**Task brief:** Below are some records; give them all again exactly, but not the pictures.

________________________________________

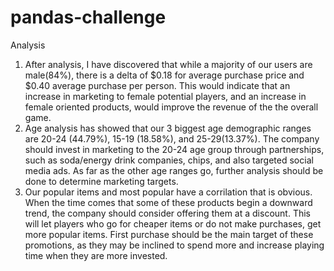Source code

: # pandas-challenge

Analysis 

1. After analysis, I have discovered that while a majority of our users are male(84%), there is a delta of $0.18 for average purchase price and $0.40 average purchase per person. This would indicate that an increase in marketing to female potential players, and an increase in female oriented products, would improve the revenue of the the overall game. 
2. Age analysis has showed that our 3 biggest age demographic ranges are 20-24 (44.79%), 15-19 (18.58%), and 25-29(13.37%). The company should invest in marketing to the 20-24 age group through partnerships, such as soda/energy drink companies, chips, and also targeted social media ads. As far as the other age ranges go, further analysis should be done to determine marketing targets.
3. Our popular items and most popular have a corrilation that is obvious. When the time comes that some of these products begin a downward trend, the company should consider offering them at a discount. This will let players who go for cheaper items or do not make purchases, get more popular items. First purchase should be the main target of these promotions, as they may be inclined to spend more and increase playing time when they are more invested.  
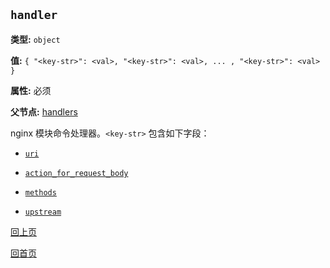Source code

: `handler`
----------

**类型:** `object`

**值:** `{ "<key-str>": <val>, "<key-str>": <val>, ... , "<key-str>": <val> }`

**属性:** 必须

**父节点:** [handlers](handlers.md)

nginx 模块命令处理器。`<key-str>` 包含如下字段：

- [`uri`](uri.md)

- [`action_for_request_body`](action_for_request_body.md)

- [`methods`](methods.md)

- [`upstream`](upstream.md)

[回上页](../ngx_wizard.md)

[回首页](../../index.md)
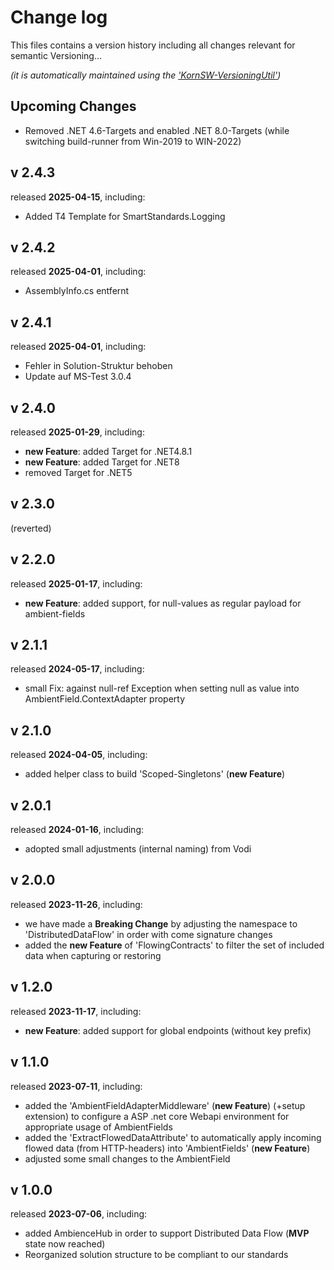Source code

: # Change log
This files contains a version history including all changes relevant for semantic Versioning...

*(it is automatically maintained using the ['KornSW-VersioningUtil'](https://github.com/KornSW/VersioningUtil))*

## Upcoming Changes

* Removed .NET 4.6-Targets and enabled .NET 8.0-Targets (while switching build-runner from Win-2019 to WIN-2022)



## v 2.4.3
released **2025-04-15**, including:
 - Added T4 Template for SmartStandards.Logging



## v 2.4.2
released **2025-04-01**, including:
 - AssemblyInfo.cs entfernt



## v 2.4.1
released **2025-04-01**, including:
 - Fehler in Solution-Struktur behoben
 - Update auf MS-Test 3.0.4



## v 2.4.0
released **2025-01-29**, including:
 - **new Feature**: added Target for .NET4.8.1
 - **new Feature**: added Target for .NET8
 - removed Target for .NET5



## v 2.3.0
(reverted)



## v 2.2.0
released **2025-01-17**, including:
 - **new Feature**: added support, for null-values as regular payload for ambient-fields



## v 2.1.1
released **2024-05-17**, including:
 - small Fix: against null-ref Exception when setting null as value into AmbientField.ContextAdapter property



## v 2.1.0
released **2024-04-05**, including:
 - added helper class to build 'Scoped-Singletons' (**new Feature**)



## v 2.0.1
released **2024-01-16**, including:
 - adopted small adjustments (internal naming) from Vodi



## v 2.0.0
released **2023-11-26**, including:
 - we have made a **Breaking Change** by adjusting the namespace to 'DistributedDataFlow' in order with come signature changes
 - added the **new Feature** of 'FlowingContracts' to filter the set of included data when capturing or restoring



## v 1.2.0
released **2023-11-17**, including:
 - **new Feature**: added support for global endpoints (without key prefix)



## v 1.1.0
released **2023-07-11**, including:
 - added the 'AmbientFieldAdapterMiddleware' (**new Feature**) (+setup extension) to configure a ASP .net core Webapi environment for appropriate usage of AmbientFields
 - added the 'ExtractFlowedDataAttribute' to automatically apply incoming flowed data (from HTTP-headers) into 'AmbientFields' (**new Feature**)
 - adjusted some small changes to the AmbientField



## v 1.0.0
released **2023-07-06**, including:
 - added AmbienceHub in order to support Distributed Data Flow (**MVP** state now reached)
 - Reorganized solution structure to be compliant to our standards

________________________________________

**Result for this exercise:**
Source code

: # pandas-challenge

Analysis 

1. After analysis, I have discovered that while a majority of our users are male(84%), there is a delta of $0.18 for average purchase price and $0.40 average purchase per person. This would indicate that an increase in marketing to female potential players, and an increase in female oriented products, would improve the revenue of the the overall game. 
2. Age analysis has showed that our 3 biggest age demographic ranges are 20-24 (44.79%), 15-19 (18.58%), and 25-29(13.37%). The company should invest in marketing to the 20-24 age group through partnerships, such as soda/energy drink companies, chips, and also targeted social media ads. As far as the other age ranges go, further analysis should be done to determine marketing targets.
3. Our popular items and most popular have a corrilation that is obvious. When the time comes that some of these products begin a downward trend, the company should consider offering them at a discount. This will let players who go for cheaper items or do not make purchases, get more popular items. First purchase should be the main target of these promotions, as they may be inclined to spend more and increase playing time when they are more invested.  
Source code

: `handler`
----------

**类型:** `object`

**值:** `{ "<key-str>": <val>, "<key-str>": <val>, ... , "<key-str>": <val> }`

**属性:** 必须

**父节点:** [handlers](handlers.md)

nginx 模块命令处理器。`<key-str>` 包含如下字段：

- [`uri`](uri.md)

- [`action_for_request_body`](action_for_request_body.md)

- [`methods`](methods.md)

- [`upstream`](upstream.md)

[回上页](../ngx_wizard.md)

[回首页](../../index.md)
Source code

: # Change log
This files contains a version history including all changes relevant for semantic Versioning...

*(it is automatically maintained using the ['KornSW-VersioningUtil'](https://github.com/KornSW/VersioningUtil))*

## Upcoming Changes

* Removed .NET 4.6-Targets and enabled .NET 8.0-Targets (while switching build-runner from Win-2019 to WIN-2022)



## v 2.4.3
released **2025-04-15**, including:
 - Added T4 Template for SmartStandards.Logging



## v 2.4.2
released **2025-04-01**, including:
 - AssemblyInfo.cs entfernt



## v 2.4.1
released **2025-04-01**, including:
 - Fehler in Solution-Struktur behoben
 - Update auf MS-Test 3.0.4



## v 2.4.0
released **2025-01-29**, including:
 - **new Feature**: added Target for .NET4.8.1
 - **new Feature**: added Target for .NET8
 - removed Target for .NET5



## v 2.3.0
(reverted)



## v 2.2.0
released **2025-01-17**, including:
 - **new Feature**: added support, for null-values as regular payload for ambient-fields



## v 2.1.1
released **2024-05-17**, including:
 - small Fix: against null-ref Exception when setting null as value into AmbientField.ContextAdapter property



## v 2.1.0
released **2024-04-05**, including:
 - added helper class to build 'Scoped-Singletons' (**new Feature**)



## v 2.0.1
released **2024-01-16**, including:
 - adopted small adjustments (internal naming) from Vodi



## v 2.0.0
released **2023-11-26**, including:
 - we have made a **Breaking Change** by adjusting the namespace to 'DistributedDataFlow' in order with come signature changes
 - added the **new Feature** of 'FlowingContracts' to filter the set of included data when capturing or restoring



## v 1.2.0
released **2023-11-17**, including:
 - **new Feature**: added support for global endpoints (without key prefix)



## v 1.1.0
released **2023-07-11**, including:
 - added the 'AmbientFieldAdapterMiddleware' (**new Feature**) (+setup extension) to configure a ASP .net core Webapi environment for appropriate usage of AmbientFields
 - added the 'ExtractFlowedDataAttribute' to automatically apply incoming flowed data (from HTTP-headers) into 'AmbientFields' (**new Feature**)
 - adjusted some small changes to the AmbientField



## v 1.0.0
released **2023-07-06**, including:
 - added AmbienceHub in order to support Distributed Data Flow (**MVP** state now reached)
 - Reorganized solution structure to be compliant to our standards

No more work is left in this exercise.